The mutual fund will give the group its own financial reserve and preclude the need to go hat in hand to the IMF and World Bank, whose charity comes with strict obligations on the borrowing country, says head of investment operations at ACB Lanta Bank, Oleg Poddymnikov.
It could even be used to address large-scale economic development issues faced by the BRICS countries, as well as to fund financial operations (e.g., currency interventions, loans to companies).
Finally, the fund may also be utilized to assist other nations to develop ties with the BRICS, notes Investkafe analyst Ilya Rachenkov. After all, the world contains around 150 countries whose total GDP (calculated at purchasing power parity) is less than the mutual fund's slated budget.
The fund was conceived by a special working group set up under the BRICS on June 10, 2012. This same group, incidentally, is in the process of framing another joint organization — a development bank to be used to fund infrastructure projects. The exact framework of the bank and the fund is likely to be on the agenda for the next BRICS summit in March 2013, according to Russian online newspaper Gazeta.ru.
A few years ago, it was fashionable among experts to predict a change in the lineup of the BRICS, if not a quick death. However, the members themselves took an interest in the group's survival and began seeking ways to forge closer economic ties.
Despite their status as the fastest developing economies in the world, the global crisis could sabotage growth ‒ especially since most of them are dependent on raw materials, asserts Poddymnikov.

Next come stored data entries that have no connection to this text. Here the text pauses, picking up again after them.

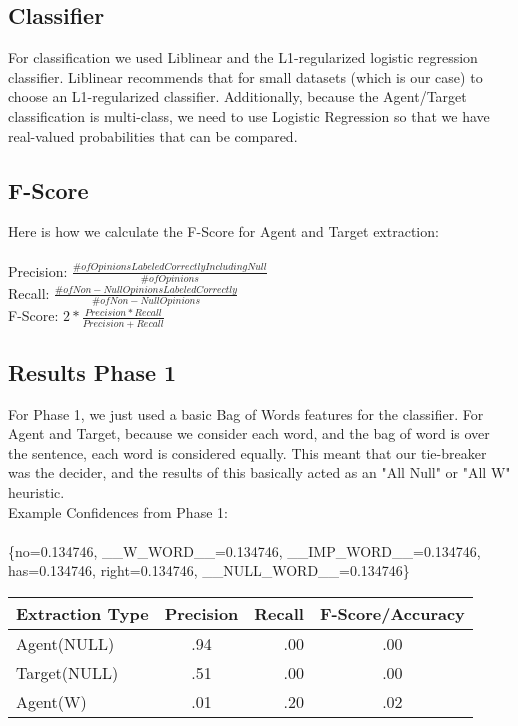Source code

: \documentclass{article}
\begin{document}
      \subsection{Classifier}
For classification we used Liblinear and the L1-regularized logistic regression classifier. Liblinear recommends that for small datasets (which is our case) to choose an L1-regularized classifier. Additionally, because the Agent/Target classification is multi-class, we need to use Logistic Regression so that we have real-valued probabilities that can be compared. 

\newpage

	\subsection{F-Score}
	
	Here is how we calculate the F-Score for Agent and Target extraction:\\\\
	
	Precision: $ \frac{\# of Opinions Labeled Correctly Including Null}{\# of Opinions}$\\
	
	Recall: $ \frac{\# of Non-Null Opinions Labeled Correctly}{\# of Non-Null Opinions}$\\
	
	F-Score: $ 2 * \frac{Precision * Recall}{Precision + Recall}$
           
	\subsection{Results Phase 1}
	
	For Phase 1, we just used a basic Bag of Words features for the classifier. For Agent and Target, because we consider each word, and the bag of word is over the sentence, each word is considered equally. This meant that our tie-breaker was the decider, and the results of this basically acted as an "All Null" or "All W" heuristic. \\
	
\noindent Example Confidences from Phase 1: \\\\
\{no=0.134746, \_\_W\_WORD\_\_=0.134746, \_\_IMP\_WORD\_\_=0.134746, has=0.134746, right=0.134746, \_\_NULL\_WORD\_\_=0.134746\}

\begin{center} 

        \begin{tabular}{ | l | c | r | c}
            \hline
            Extraction Type & Precision & Recall & F-Score/Accuracy \\ \hline
            Agent(NULL) & .94 & .00 & .00\\ \hline
            Target(NULL) & .51 & .00 & .00\\ \hline
            Agent(W) & .01 & .20 & .02\\ \hline
        \end{tabular}
    \end{center}
            
\end{document}
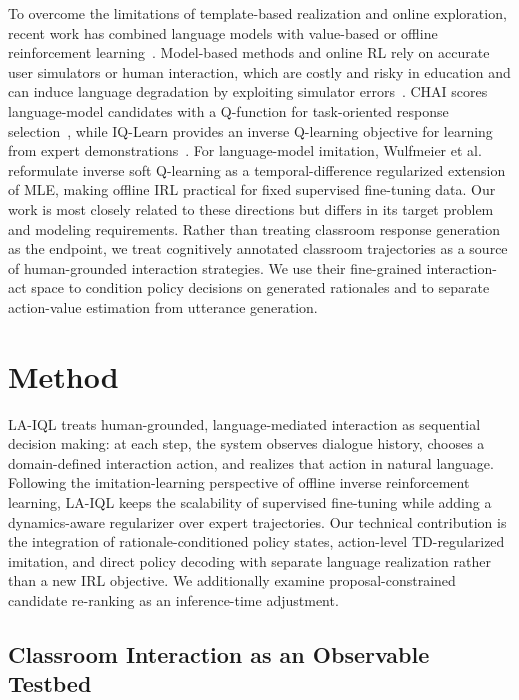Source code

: \documentclass[manuscript,review,anonymous]{acmart}
\begin{document}
To overcome the limitations of template-based realization and online exploration, recent work has combined language models with value-based or offline reinforcement learning~\citep{jaques2020way, verma2022chai}.
Model-based methods and online RL rely on accurate user simulators or human interaction, which are costly and risky in education and can induce language degradation by exploiting simulator errors~\citep{christiano2017deep, ouyang2022training}.
CHAI scores language-model candidates with a Q-function for task-oriented response selection~\citep{verma2022chai}, while IQ-Learn provides an inverse Q-learning objective for learning from expert demonstrations~\citep{garg2021iqlearn}.
For language-model imitation, Wulfmeier et al.~\citep{wulfmeier2024imitating} reformulate inverse soft Q-learning as a temporal-difference regularized extension of MLE, making offline IRL practical for fixed supervised fine-tuning data.
Our work is most closely related to these directions but differs in its target problem and modeling requirements.
Rather than treating classroom response generation as the endpoint, we treat
cognitively annotated classroom trajectories as a source of human-grounded
interaction strategies. We use their fine-grained interaction-act space to
condition policy decisions on generated rationales and to separate action-value
estimation from utterance generation.

\section{Method}

LA-IQL treats human-grounded, language-mediated interaction as sequential
decision making: at each step, the system observes dialogue history, chooses a
domain-defined interaction action, and realizes that action in natural
language.
Following the imitation-learning perspective of offline inverse reinforcement learning, LA-IQL keeps the scalability of supervised fine-tuning while adding a dynamics-aware regularizer over expert trajectories.
Our technical contribution is the integration of rationale-conditioned policy states, action-level TD-regularized imitation, and direct policy decoding with separate language realization rather than a new IRL objective. We additionally examine proposal-constrained candidate re-ranking as an inference-time adjustment.

\subsection{Classroom Interaction as an Observable Testbed}
\label{sec:problem}
\end{document}
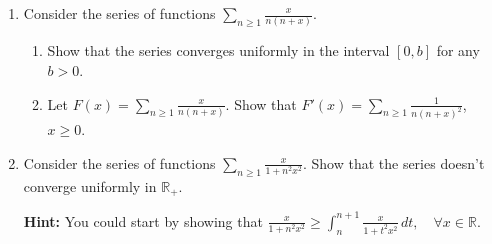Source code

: \documentclass{article}
\begin{document}
\begin{enumerate}
\item Consider the series of functions $\sum_{n\geq 1}^{} \frac{x}{n(n+x)}$.
  \begin{enumerate}
    \item Show that the series converges uniformly in the interval $[0,b]$ for any $b>0$.

    \item Let $F(x)=\sum_{n\geq 1}^{} \frac{x}{n(n+x)}$. Show that $F'(x)=\sum_{n\geq 1}^{} \frac{1}{n(n+x)^2}$, $x\geq 0$.

  \end{enumerate}
\item Consider the series of functions $\sum_{n\geq 1}^{} \frac{x}{1+n^2x^2}$. Show that the series doesn't converge uniformly in $\mathbb{R}_+$.

  \textbf{Hint:} You could start by showing that $\frac{x}{1+n^2x^2}\geq \int_{n}^{n+1} \frac{x}{1+t^2x^2} \, d t, \quad \forall x\in \mathbb{R}$.
\end{enumerate}
\end{document}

This is not just the case for Russia, whose growth has crashed from 7.5 to 4.5 percent due to Europe's ongoing malaise: China and India are the world's top agricultural producers; Brazil produces more sugar and coffee than anyone else; Russia is a global leader in oil and gas production, as China is in coal.
Experts surmise that, if such initiatives as the mutual fund and the development bank become a regular feature and succeed in bringing about the desired effect, the bloc's role in the global economy will increase even further.
It is not yet known which currency or assets will be used to store the reserves. The U.S. dollar is an option, as is the use of special drawing rights (SDR). The Chinese yuan would play into China's hands, but this is likely to be opposed by the other members of the BRICS. Moreover, the Chinese currency is not yet fully convertible.
The next step in strengthening cooperation between the BRICS, according to the Investkafe analyst, could be to extend the role of national currencies in settlements between member countries.
"However, the process could take a while. Relations could also develop through foreign trade, although there might be some overlap with the WTO," Rachenkov said.